### TASK REQUIREMENTS
Every line below that includes the word "training" needs to be copied.

### MATERIAL FOR THE TASK

┄┄┄┄┄┄┄┄┄┄

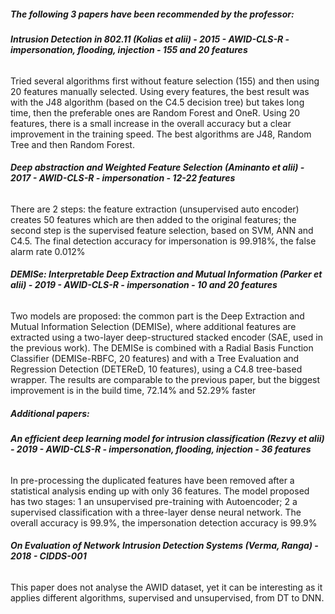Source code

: ##### The following 3 papers have been recommended by the professor: 

###### **Intrusion Detection in 802.11 (Kolias et alii) - 2015 - AWID-CLS-R - impersonation, flooding, injection - 155 and 20 features**

Tried several algorithms first without feature selection (155) and then using 20 features manually selected. 
Using every features, the best result was with the J48 algorithm (based on the C4.5 decision tree) but takes long time, then the preferable ones are Random Forest and OneR.
Using 20 features, there is a small increase in the overall accuracy but a clear improvement in the training speed. The best algorithms are J48, Random Tree and then Random Forest.


###### **Deep abstraction and Weighted Feature Selection (Aminanto et alii) - 2017 - AWID-CLS-R - impersonation - 12-22 features**

There are 2 steps: the feature extraction (unsupervised auto encoder) creates 50 features which are then added to the original features; the second step is the supervised feature selection, based on SVM, ANN and C4.5. The final detection accuracy for impersonation is 99.918%, the false alarm rate 0.012%


###### **DEMISe: Interpretable Deep Extraction and Mutual Information (Parker et alii) - 2019 - AWID-CLS-R - impersonation - 10 and 20 features**

Two models are proposed: the common part is the Deep Extraction and Mutual Information Selection (DEMISe), where additional features are extracted using a two-layer deep-structured stacked encoder (SAE, used in the previous work). 
The DEMISe  is combined with a Radial Basis Function Classifier (DEMISe-RBFC, 20 features) and with a Tree Evaluation and Regression Detection (DETEReD, 10 features), using a C4.8 tree-based wrapper. 
The results are comparable to the previous paper, but the biggest improvement is in the build time, 72.14% and 52.29% faster 


##### Additional papers:  

###### **An efficient deep learning model for intrusion classification  (Rezvy et alii) - 2019 - AWID-CLS-R - impersonation, flooding, injection - 36 features**
In pre-processing the duplicated features have been removed after a statistical analysis ending up with only 36 features. The model proposed has two stages: 1 an unsupervised pre-training with Autoencoder; 2 a supervised classification with a three-layer dense neural network.
The overall accuracy is 99.9%, the impersonation detection accuracy is 99.9% 


###### **On Evaluation of Network Intrusion Detection Systems  (Verma, Ranga) - 2018 - CIDDS-001**
This paper does not analyse the AWID dataset, yet it can be interesting as it applies different algorithms, supervised and unsupervised, from DT to DNN.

┄┄┄┄┄┄┄┄┄┄

### TASK RESPONSE
Using 20 features, there is a small increase in the overall accuracy but a clear improvement in the training speed. The best algorithms are J48, Random Tree and then Random Forest.
In pre-processing the duplicated features have been removed after a statistical analysis ending up with only 36 features. The model proposed has two stages: 1 an unsupervised pre-training with Autoencoder; 2 a supervised classification with a three-layer dense neural network.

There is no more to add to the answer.